There is this nice verb 'deteriorate'. Cambridge, Oxford, and Macmillan define it as an only-intransitive verb:

http://dictionary.cambridge.org/dictionary/british/deteriorate?q=deteriorate
http://www.macmillandictionary.com/dictionary/british/deteriorate
http://oald8.oxfordlearnersdictionaries.com/dictionary/deteriorate

Merriam Webster (I think it is more or less a US dictionary) additionally defines it as transitive verb:
http://www.merriam-webster.com/dictionary/deteriorate

One of my book (English-Hungarian bilingual, but it is considered as a good source here) contains this sentence:

There are also wars, revolutions, ethnic clashes resulting in ethnic cleansing, which deteriorates the situations that are already bad enough.
Now I can't decide whether it is
-only intransitive
-transitive and intransitive
-only intransitive in UK English but both transitive and intransitive in US English
-I don't know, the fourth possibility

What is the truth?
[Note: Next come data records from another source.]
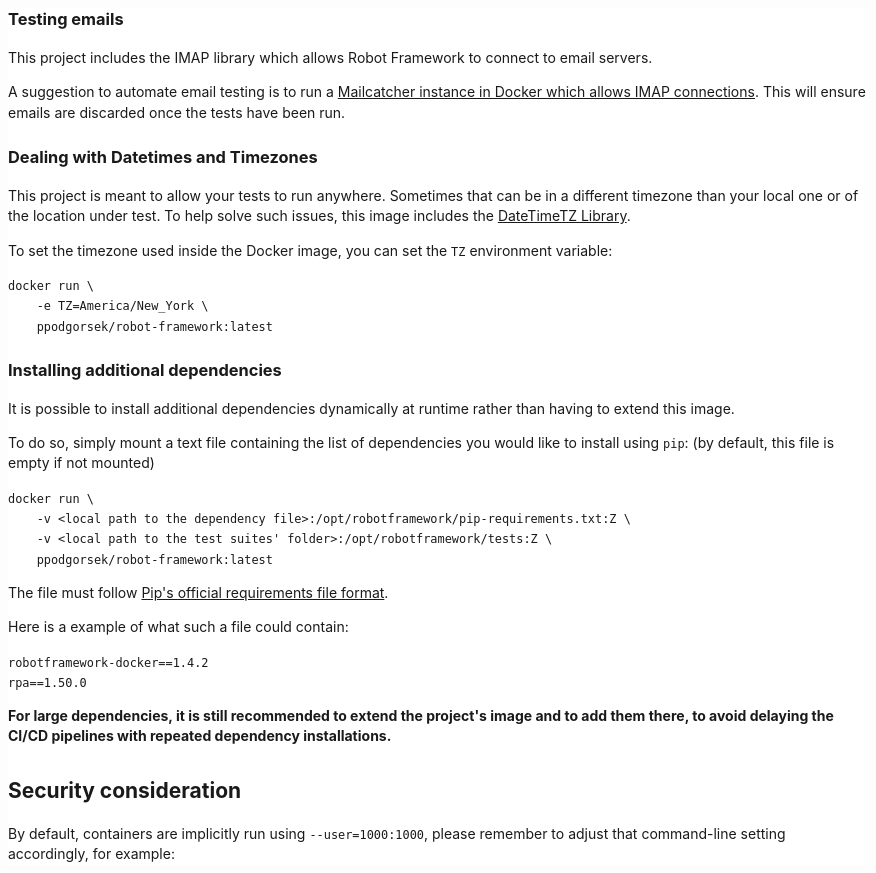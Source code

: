 <a name="testing-emails"></a>

### Testing emails

This project includes the IMAP library which allows Robot Framework to connect to email servers.

A suggestion to automate email testing is to run a [Mailcatcher instance in Docker which allows IMAP connections](https://github.com/estelora/docker-mailcatcher-imap). This will ensure emails are discarded once the tests have been run.

<a name="dealing-with-datetimes-and-timezones"></a>

### Dealing with Datetimes and Timezones

This project is meant to allow your tests to run anywhere. Sometimes that can be in a different timezone than your local one or of the location under test. To help solve such issues, this image includes the [DateTimeTZ Library](https://testautomation.github.io/DateTimeTZ/doc/DateTimeTZ.html).

To set the timezone used inside the Docker image, you can set the `TZ` environment variable:

    docker run \
        -e TZ=America/New_York \
        ppodgorsek/robot-framework:latest

<a name="installing-additional-dependencies"></a>

### Installing additional dependencies

It is possible to install additional dependencies dynamically at runtime rather than having to extend this image.

To do so, simply mount a text file containing the list of dependencies you would like to install using `pip`: (by default, this file is empty if not mounted)

    docker run \
        -v <local path to the dependency file>:/opt/robotframework/pip-requirements.txt:Z \
        -v <local path to the test suites' folder>:/opt/robotframework/tests:Z \
        ppodgorsek/robot-framework:latest

The file must follow [Pip's official requirements file format](https://pip.pypa.io/en/stable/reference/requirements-file-format/).

Here is a example of what such a file could contain:

```
robotframework-docker==1.4.2
rpa==1.50.0
```

**For large dependencies, it is still recommended to extend the project's image and to add them there, to avoid delaying the CI/CD pipelines with repeated dependency installations.**

<a name="security-considerations"></a>

## Security consideration

By default, containers are implicitly run using `--user=1000:1000`, please remember to adjust that command-line setting accordingly, for example:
I just thought that the transitive meaning is considered as an important one (in this case I can't understand why it isn't mentioned in Cambridge, Macmillan, Oxford).

Thanks for your help in advance.
  

Top answer

I vote for intransitive, I never hear it used in a transitive manner. It may be listed that way in MW because some dialect uses it transitively.

  • I vote for intransitive, I never hear it used in a transitive manner.
  • It may be listed that way in MW because some dialect uses it transitively.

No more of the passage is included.